O estudo foi conduzido por cientistas do Instituto de Câncer Wilmot, da Universidade de Rochester, nos Estados Unidos, e publicado na revista científica Nature em 18 de março. A pesquisa investigou o papel da glutationa, uma molécula conhecida principalmente por proteger as células contra danos.
Como o tumor utiliza a substância
A glutationa é um antioxidante produzido naturalmente pelo corpo e também vendido como suplemento alimentar. Durante anos, os estudos se concentraram principalmente em seu papel na proteção contra danos celulares.
A nova pesquisa indica que, dentro do ambiente do tumor, a molécula pode desempenhar outra função.
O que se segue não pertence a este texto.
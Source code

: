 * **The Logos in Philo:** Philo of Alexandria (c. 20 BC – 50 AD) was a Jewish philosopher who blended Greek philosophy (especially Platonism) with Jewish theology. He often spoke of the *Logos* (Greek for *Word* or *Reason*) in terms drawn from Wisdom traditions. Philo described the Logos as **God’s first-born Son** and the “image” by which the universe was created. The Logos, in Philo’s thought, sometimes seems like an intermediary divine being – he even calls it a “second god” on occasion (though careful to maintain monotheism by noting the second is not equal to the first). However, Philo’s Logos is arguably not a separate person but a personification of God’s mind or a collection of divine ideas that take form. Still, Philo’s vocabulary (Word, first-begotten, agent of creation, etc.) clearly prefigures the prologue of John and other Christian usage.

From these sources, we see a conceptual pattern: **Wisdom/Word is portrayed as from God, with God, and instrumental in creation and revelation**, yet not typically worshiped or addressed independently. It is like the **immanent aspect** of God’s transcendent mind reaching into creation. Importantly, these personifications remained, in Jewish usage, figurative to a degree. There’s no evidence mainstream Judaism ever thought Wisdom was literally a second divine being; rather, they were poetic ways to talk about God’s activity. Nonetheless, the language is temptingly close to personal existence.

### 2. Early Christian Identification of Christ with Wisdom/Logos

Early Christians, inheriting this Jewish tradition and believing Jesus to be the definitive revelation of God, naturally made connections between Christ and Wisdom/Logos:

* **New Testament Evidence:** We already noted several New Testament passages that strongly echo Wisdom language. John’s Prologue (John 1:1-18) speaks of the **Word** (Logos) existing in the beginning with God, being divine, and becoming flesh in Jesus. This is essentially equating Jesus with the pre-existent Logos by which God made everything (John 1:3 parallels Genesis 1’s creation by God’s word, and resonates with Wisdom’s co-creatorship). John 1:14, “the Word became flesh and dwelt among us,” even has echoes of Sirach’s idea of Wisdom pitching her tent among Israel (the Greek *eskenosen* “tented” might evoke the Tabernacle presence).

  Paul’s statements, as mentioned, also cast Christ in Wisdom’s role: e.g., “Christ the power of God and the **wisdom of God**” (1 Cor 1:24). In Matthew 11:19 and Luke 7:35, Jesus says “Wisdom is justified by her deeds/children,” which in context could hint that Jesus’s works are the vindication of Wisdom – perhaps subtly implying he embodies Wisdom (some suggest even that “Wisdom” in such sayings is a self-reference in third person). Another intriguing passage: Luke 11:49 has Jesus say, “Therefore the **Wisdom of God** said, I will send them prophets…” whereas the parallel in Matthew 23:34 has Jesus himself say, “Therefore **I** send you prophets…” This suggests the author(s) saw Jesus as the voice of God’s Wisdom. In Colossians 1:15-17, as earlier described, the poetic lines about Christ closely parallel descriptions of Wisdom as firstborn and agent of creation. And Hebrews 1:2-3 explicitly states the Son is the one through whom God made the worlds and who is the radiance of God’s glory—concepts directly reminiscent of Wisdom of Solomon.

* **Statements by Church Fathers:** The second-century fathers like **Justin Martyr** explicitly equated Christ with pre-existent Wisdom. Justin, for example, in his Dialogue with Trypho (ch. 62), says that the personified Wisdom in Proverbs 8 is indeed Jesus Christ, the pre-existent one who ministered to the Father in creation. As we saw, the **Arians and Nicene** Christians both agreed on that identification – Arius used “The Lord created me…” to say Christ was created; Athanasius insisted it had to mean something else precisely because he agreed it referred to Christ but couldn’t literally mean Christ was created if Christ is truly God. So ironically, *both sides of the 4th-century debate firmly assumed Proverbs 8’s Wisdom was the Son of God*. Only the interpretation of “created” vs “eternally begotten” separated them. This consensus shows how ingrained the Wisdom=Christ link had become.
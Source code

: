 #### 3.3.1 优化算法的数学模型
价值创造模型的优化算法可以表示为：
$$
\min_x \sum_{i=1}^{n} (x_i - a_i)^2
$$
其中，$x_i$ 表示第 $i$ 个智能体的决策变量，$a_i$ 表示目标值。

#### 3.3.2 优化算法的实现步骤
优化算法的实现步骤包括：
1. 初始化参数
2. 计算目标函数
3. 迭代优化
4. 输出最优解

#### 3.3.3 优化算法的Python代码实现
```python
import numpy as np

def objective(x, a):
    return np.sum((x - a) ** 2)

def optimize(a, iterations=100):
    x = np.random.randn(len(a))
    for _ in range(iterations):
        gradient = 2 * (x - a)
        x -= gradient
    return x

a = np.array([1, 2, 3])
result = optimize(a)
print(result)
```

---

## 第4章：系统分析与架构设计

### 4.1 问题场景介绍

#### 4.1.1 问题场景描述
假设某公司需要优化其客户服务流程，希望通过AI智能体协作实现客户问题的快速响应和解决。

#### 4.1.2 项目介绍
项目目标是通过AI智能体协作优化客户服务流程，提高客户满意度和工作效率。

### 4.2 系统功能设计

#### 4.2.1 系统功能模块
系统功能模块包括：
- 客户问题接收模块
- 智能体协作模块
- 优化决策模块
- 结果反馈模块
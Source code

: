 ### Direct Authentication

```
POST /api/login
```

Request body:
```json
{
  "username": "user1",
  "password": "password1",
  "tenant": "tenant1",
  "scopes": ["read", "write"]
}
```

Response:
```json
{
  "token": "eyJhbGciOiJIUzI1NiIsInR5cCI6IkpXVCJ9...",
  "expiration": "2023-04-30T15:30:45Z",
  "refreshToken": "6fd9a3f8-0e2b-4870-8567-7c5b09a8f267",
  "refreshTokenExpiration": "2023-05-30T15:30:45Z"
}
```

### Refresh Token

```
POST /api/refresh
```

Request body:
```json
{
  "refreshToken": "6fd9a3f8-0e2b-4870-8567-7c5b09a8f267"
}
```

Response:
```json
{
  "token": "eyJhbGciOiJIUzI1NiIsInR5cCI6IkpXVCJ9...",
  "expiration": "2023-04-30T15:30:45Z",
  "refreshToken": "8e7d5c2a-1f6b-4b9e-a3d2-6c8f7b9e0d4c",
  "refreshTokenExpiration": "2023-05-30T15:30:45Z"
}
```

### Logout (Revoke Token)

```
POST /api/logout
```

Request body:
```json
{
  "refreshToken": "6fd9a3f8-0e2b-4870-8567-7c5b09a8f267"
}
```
Ao analisar o líquido presente em tumores de mama doados para pesquisa, os cientistas encontraram grandes quantidades de glutationa, o que sugeriu que o composto estava sendo consumido ativamente pelas células cancerígenas.
Para confirmar essa hipótese, a equipe utilizou modelos experimentais de câncer de mama e observou que os tumores cresciam mais lentamente quando a capacidade de utilizar a glutationa era bloqueada.
“Talvez precisemos reexaminar a despensa da qual o câncer depende e analisar substâncias que nunca imaginamos que pudessem servir de alimento para tumores”, afirmou Harris.
Possível estratégia para novos tratamentos
A descoberta abre novas possibilidades para o desenvolvimento de terapias que impeçam os tumores de acessar esse tipo de combustível. Os pesquisadores já identificaram um medicamento candidato que pode interferir no processo e agora investigam maneiras de aprimorar o composto.
O objetivo é encontrar formas de bloquear o uso da glutationa pelas células cancerígenas sem prejudicar as células saudáveis.
Os autores também destacam que a descoberta não significa que alimentos ricos em antioxidantes devam ser evitados. Uma alimentação equilibrada, com frutas e vegetais, continua sendo considerada importante para a saúde.
“Ainda estamos descobrindo novos aspectos da biologia da glutationa e esperamos que esse conhecimento possa ajudar no desenvolvimento de novas terapias contra o câncer”, diz Harris.
Segundo os pesquisadores, os resultados também sugerem que muitos tumores podem depender desse tipo de nutriente, o que reforça a importância de entender melhor como as células cancerígenas obtêm energia dentro do organismo.